Data records
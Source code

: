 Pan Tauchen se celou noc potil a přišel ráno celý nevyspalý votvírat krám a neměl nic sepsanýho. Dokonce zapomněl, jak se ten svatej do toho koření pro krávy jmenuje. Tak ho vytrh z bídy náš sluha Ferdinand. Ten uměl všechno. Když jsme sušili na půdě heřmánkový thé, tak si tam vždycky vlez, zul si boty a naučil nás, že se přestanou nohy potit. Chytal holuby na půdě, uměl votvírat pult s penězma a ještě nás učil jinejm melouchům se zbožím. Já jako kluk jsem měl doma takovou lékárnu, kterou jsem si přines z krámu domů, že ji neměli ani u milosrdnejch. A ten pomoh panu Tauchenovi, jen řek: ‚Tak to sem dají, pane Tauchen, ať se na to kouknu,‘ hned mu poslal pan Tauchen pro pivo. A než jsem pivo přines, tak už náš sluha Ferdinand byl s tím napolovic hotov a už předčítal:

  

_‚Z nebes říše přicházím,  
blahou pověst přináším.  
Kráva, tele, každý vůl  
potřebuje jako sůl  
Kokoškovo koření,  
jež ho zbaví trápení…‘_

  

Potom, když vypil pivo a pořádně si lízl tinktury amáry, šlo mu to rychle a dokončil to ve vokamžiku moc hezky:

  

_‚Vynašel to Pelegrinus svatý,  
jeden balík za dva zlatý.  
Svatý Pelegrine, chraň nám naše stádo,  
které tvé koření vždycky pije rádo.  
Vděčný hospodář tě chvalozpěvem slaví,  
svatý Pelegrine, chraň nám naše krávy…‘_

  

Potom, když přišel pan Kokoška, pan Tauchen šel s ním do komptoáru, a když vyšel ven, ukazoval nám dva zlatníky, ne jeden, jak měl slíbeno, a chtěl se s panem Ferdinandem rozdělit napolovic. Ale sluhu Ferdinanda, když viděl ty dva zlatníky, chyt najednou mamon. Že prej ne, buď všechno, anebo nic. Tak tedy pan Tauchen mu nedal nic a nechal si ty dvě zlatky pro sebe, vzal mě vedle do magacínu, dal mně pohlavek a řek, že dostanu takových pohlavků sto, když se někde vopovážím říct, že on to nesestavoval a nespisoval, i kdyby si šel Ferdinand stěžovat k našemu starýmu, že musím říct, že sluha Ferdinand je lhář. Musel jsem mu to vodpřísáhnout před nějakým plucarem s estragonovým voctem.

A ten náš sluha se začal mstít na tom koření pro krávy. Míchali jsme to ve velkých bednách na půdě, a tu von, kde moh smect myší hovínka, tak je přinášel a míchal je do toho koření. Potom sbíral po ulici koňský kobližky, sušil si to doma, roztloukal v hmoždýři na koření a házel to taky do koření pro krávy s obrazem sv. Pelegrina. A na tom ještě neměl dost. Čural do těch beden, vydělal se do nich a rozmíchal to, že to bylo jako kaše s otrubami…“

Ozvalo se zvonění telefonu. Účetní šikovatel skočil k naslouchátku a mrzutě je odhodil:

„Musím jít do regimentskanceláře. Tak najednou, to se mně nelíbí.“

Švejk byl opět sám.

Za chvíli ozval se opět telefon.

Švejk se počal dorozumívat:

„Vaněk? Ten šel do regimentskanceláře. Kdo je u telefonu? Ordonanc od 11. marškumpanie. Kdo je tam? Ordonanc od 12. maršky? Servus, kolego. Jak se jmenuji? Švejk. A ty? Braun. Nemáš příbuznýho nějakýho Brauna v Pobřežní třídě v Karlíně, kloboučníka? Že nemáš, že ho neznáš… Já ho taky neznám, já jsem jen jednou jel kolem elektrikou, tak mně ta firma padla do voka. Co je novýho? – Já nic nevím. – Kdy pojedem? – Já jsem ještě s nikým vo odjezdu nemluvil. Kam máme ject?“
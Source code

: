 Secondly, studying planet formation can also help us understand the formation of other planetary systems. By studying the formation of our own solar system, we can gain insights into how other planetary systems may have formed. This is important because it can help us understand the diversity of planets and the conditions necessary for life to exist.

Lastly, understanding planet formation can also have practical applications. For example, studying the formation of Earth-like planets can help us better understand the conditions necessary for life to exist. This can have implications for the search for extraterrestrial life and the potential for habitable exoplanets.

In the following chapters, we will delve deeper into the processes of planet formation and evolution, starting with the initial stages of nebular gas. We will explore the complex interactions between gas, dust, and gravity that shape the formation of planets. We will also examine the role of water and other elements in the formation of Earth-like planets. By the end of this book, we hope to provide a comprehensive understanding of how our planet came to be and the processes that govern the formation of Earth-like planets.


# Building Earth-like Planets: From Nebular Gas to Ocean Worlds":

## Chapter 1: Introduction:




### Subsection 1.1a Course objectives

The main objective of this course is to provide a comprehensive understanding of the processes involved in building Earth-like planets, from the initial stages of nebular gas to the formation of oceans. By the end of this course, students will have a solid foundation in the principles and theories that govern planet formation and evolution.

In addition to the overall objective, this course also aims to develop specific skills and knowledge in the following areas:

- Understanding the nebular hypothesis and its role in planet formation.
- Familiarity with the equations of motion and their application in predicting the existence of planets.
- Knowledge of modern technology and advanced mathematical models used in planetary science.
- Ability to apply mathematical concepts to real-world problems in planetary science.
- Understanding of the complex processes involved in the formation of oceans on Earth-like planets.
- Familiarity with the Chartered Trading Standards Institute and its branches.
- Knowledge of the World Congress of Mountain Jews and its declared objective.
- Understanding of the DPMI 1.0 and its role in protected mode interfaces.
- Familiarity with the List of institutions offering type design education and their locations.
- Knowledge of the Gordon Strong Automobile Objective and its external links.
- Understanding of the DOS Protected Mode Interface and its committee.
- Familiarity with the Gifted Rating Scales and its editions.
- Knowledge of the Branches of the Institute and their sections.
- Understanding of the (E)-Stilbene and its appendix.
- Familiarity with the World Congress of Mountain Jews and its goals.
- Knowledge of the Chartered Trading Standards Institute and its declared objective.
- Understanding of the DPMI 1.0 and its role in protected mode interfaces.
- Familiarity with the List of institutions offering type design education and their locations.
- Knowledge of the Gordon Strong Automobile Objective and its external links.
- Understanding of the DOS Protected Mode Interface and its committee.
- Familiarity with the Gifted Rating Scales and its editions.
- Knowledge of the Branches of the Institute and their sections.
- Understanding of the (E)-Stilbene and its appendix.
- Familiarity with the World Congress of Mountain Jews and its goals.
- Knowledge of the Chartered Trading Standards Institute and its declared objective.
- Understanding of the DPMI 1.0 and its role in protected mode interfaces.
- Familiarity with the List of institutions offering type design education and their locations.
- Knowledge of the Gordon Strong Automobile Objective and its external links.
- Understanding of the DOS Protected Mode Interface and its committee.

- _What needs to be done_: A single number is expected: how many lines in the entries contain "involved".

- _Task result_: 2